Un mensaje claro del confinamiento forzoso es que hay algo más allá del precio del trabajo que no podemos obviar porque es vital, es invalorable y en el fondo nos hace más humanos.

Un discurso en Ayacucho, 1985

Termino con una anécdota personal. Era yo aún niño y no sabía más sobre Ayacucho que allí había terroristas de Sendero Luminoso. (Aún no había estudiado la batalla de 1824 en que los patriotas vencieron al ejército realista pero ya entendía a grandes rasgos lo que era el terrorismo contemporáneo). Mi padre, por trabajo, estaba viviendo en Ayacucho cuando el 3 de febrero de 1985 se dio un momento único en la historia del Perú: la visita de Juan Pablo II al epicentro del terrorismo sangriento que estaba remeciendo al país desde sus entrañas y duraría esa década.

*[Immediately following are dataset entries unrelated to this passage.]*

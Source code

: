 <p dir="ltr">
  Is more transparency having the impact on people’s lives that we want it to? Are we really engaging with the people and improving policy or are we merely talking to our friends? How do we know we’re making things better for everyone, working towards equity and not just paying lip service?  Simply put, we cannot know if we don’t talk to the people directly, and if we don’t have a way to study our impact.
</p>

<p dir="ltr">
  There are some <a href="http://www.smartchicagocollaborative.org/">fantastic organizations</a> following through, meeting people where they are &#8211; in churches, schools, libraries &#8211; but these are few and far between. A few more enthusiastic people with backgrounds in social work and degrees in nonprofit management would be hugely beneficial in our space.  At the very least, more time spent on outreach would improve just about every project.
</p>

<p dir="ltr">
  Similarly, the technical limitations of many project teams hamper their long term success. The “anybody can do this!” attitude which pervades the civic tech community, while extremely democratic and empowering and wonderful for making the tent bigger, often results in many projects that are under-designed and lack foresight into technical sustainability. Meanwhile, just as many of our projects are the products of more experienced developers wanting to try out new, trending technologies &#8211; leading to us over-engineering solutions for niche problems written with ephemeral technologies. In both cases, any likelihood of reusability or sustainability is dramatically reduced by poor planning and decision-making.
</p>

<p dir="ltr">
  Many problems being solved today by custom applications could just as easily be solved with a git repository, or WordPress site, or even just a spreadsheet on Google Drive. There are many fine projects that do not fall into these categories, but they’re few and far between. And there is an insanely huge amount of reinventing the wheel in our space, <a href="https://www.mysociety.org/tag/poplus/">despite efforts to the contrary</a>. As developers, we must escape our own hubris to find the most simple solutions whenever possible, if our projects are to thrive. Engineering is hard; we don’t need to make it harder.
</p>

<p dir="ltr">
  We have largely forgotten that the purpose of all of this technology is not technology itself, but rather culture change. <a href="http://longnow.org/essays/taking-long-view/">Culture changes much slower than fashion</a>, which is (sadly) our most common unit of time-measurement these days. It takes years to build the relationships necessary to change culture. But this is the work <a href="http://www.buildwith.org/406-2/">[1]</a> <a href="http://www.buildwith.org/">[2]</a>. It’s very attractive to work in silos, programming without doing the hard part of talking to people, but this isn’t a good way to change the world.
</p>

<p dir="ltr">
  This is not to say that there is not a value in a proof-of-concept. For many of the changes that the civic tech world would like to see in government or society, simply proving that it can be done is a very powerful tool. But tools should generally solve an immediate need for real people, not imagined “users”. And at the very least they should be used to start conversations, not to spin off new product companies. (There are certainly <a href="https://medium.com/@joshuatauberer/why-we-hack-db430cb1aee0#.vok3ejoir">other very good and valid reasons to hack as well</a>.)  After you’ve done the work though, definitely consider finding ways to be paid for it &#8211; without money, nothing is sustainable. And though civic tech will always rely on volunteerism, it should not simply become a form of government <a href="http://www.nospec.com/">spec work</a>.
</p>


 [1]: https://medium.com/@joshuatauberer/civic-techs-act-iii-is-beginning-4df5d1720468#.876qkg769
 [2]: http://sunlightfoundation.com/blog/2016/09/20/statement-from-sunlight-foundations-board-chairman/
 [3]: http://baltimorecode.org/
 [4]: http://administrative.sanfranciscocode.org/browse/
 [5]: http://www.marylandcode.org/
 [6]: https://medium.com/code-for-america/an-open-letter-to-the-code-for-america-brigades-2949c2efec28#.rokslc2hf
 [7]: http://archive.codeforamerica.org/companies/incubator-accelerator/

Hay quienes ven una coincidencia: Ayacucho en quechua significa rincón de las almas, aunque también se interpreta como rincón de los muertos.

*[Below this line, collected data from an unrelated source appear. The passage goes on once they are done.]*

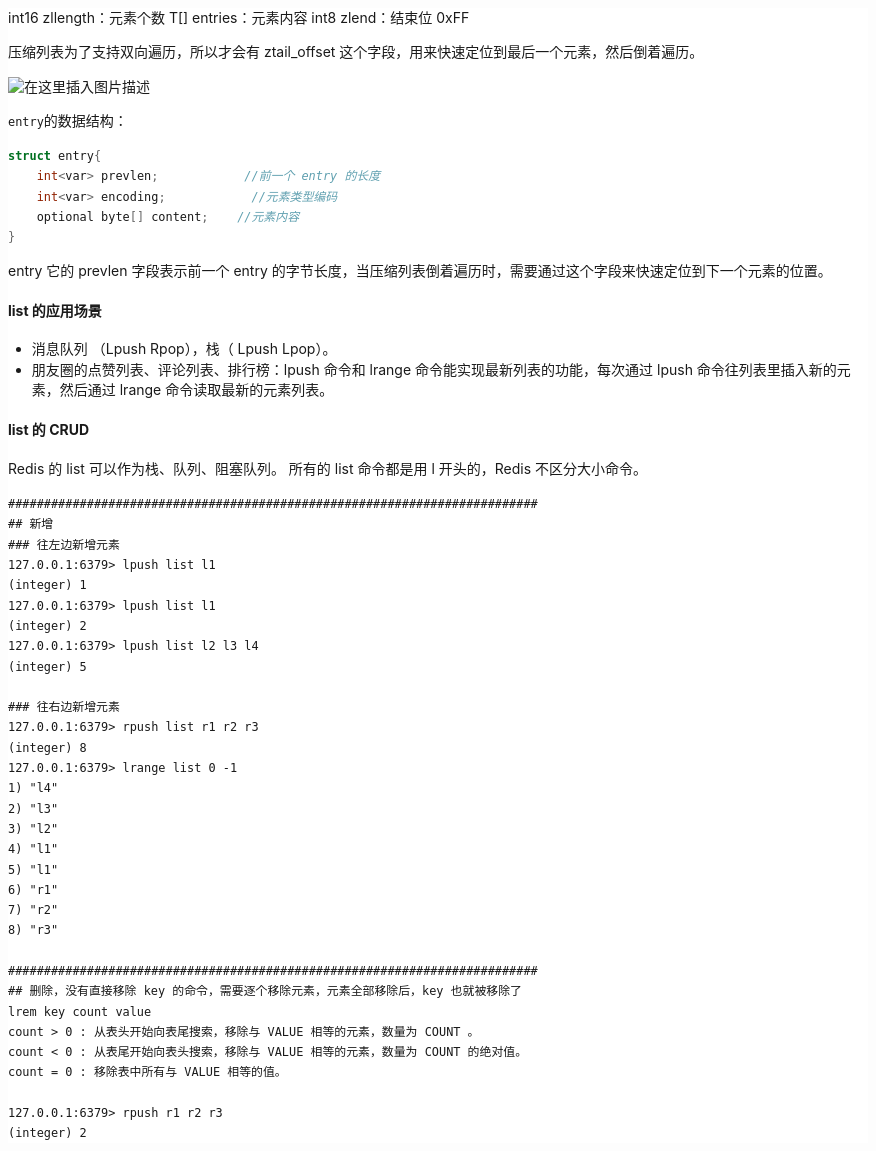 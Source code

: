 int16 zllength：元素个数
T[] entries：元素内容
int8 zlend：结束位 0xFF



压缩列表为了支持双向遍历，所以才会有 ztail_offset 这个字段，用来快速定位到最后一个元素，然后倒着遍历。

![在这里插入图片描述](https://www.m1yellow.cn/doc-img/Redis%E8%B5%84%E6%96%99%E6%95%99%E7%A8%8B.assets/1460000021770077.png)



`entry`的数据结构：

```c
struct entry{
    int<var> prevlen;            //前一个 entry 的长度
    int<var> encoding;            //元素类型编码
    optional byte[] content;    //元素内容
}
```

entry 它的 prevlen 字段表示前一个 entry 的字节长度，当压缩列表倒着遍历时，需要通过这个字段来快速定位到下一个元素的位置。



#### list 的应用场景

- 消息队列 （Lpush Rpop），栈（ Lpush Lpop）。
- 朋友圈的点赞列表、评论列表、排行榜：lpush 命令和 lrange 命令能实现最新列表的功能，每次通过 lpush 命令往列表里插入新的元素，然后通过 lrange 命令读取最新的元素列表。



#### list 的 CRUD

Redis 的 list 可以作为栈、队列、阻塞队列。
所有的 list 命令都是用 l 开头的，Redis 不区分大小命令。

```shell
##########################################################################
## 新增
### 往左边新增元素
127.0.0.1:6379> lpush list l1
(integer) 1
127.0.0.1:6379> lpush list l1
(integer) 2
127.0.0.1:6379> lpush list l2 l3 l4
(integer) 5

### 往右边新增元素
127.0.0.1:6379> rpush list r1 r2 r3
(integer) 8
127.0.0.1:6379> lrange list 0 -1
1) "l4"
2) "l3"
3) "l2"
4) "l1"
5) "l1"
6) "r1"
7) "r2"
8) "r3"

##########################################################################
## 删除，没有直接移除 key 的命令，需要逐个移除元素，元素全部移除后，key 也就被移除了
lrem key count value
count > 0 : 从表头开始向表尾搜索，移除与 VALUE 相等的元素，数量为 COUNT 。
count < 0 : 从表尾开始向表头搜索，移除与 VALUE 相等的元素，数量为 COUNT 的绝对值。
count = 0 : 移除表中所有与 VALUE 相等的值。

127.0.0.1:6379> rpush r1 r2 r3
(integer) 2
```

En ese discurso en Ayacucho, en el que mi padre estuvo presente y que yo pude ver por televisión, Juan Pablo II animó a los terroristas y a la sociedad en general a buscar “una reconciliación capaz de hermanar a cuantos hoy están separados por muros políticos, sociales, económicos e ideológicos. Con mecanismos e instrumentos de auténtica participación en lo económico y social, con el acceso a los bienes de la tierra para todos, con la posibilidad de la realización por el trabajo… En este conjunto se inserta un valiente y generoso esfuerzo en favor de la justicia, de la que jamás se puede prescindir”.

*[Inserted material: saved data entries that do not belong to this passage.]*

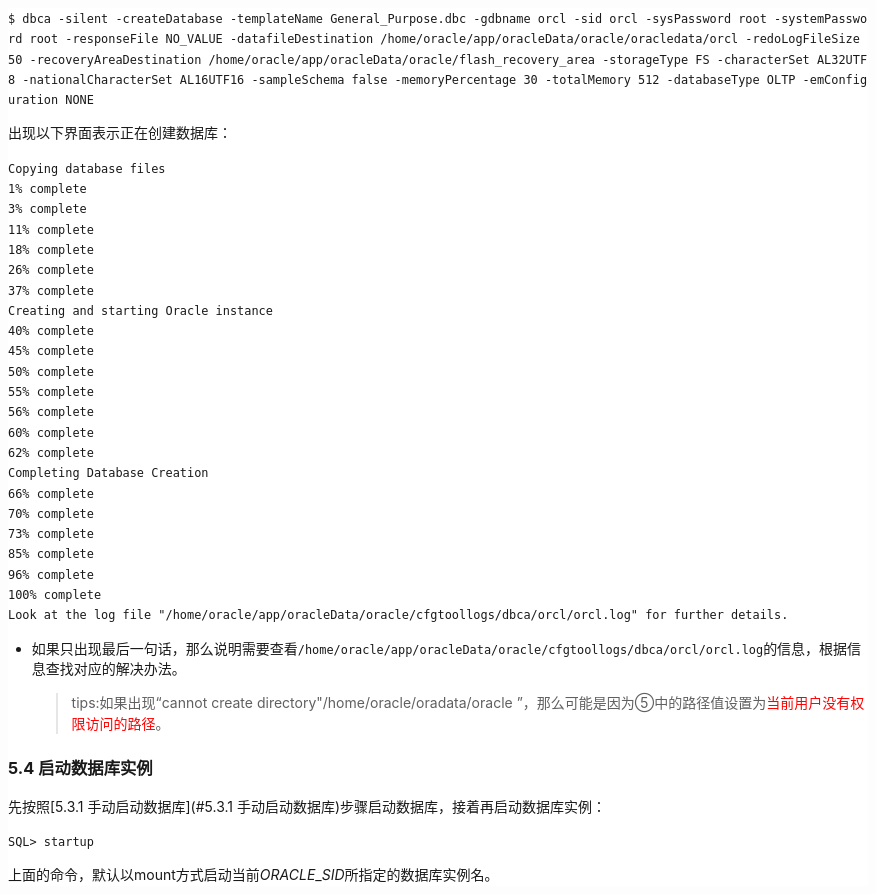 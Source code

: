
 ```shell
$ dbca -silent -createDatabase -templateName General_Purpose.dbc -gdbname orcl -sid orcl -sysPassword root -systemPassword root -responseFile NO_VALUE -datafileDestination /home/oracle/app/oracleData/oracle/oracledata/orcl -redoLogFileSize 50 -recoveryAreaDestination /home/oracle/app/oracleData/oracle/flash_recovery_area -storageType FS -characterSet AL32UTF8 -nationalCharacterSet AL16UTF16 -sampleSchema false -memoryPercentage 30 -totalMemory 512 -databaseType OLTP -emConfiguration NONE
```



出现以下界面表示正在创建数据库：

```
Copying database files
1% complete
3% complete
11% complete
18% complete
26% complete
37% complete
Creating and starting Oracle instance
40% complete
45% complete
50% complete
55% complete
56% complete
60% complete
62% complete
Completing Database Creation
66% complete
70% complete
73% complete
85% complete
96% complete
100% complete
Look at the log file "/home/oracle/app/oracleData/oracle/cfgtoollogs/dbca/orcl/orcl.log" for further details.
```

- 如果只出现最后一句话，那么说明需要查看`/home/oracle/app/oracleData/oracle/cfgtoollogs/dbca/orcl/orcl.log`的信息，根据信息查找对应的解决办法。

  > tips:如果出现“cannot create directory"/home/oracle/oradata/oracle ”，那么可能是因为⑤中的路径值设置为<font color="red">当前用户没有权限访问的路径</font>。





### 5.4 启动数据库实例

先按照[5.3.1 手动启动数据库](#5.3.1 手动启动数据库)步骤启动数据库，接着再启动数据库实例：

```shell
SQL> startup
```

上面的命令，默认以mount方式启动当前$ORACLE\_SID$所指定的数据库实例名。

El 18 de mayo de 2020, un aniversario no ha pasado desapercibido en el Perú a pesar del confinamiento obligatorio. Fue el centenario del nacimiento de Karol Wojtyla, el Papa Juan Pablo II, que en 1985 visitó Ayacucho, habló de reconciliación y la dignidad del trabajo y animó en quechua a sembrar la tierra con amor. La visión maoísta de los peruanos subversivos ha sido documentada como falsa. Por su parte, la invitación de este líder mundial a los economistas y a todos los hombres y mujeres de buena voluntad a reflexionar sobre el valor subjetivo del trabajo humano no cuantificable es digna de un estudio pausado, reflexivo. COVID ha traído a millones de peruanos la ocasión de reflexionar sobre el trabajo como labor que dignifica a quien la realiza, incluso si no ostenta remuneración monetaria. Menuda ganancia: la vida reflexiva es uno de los mejores libros de los que podemos aprender, aunque claro, con tanto margen de error, también tiene (*).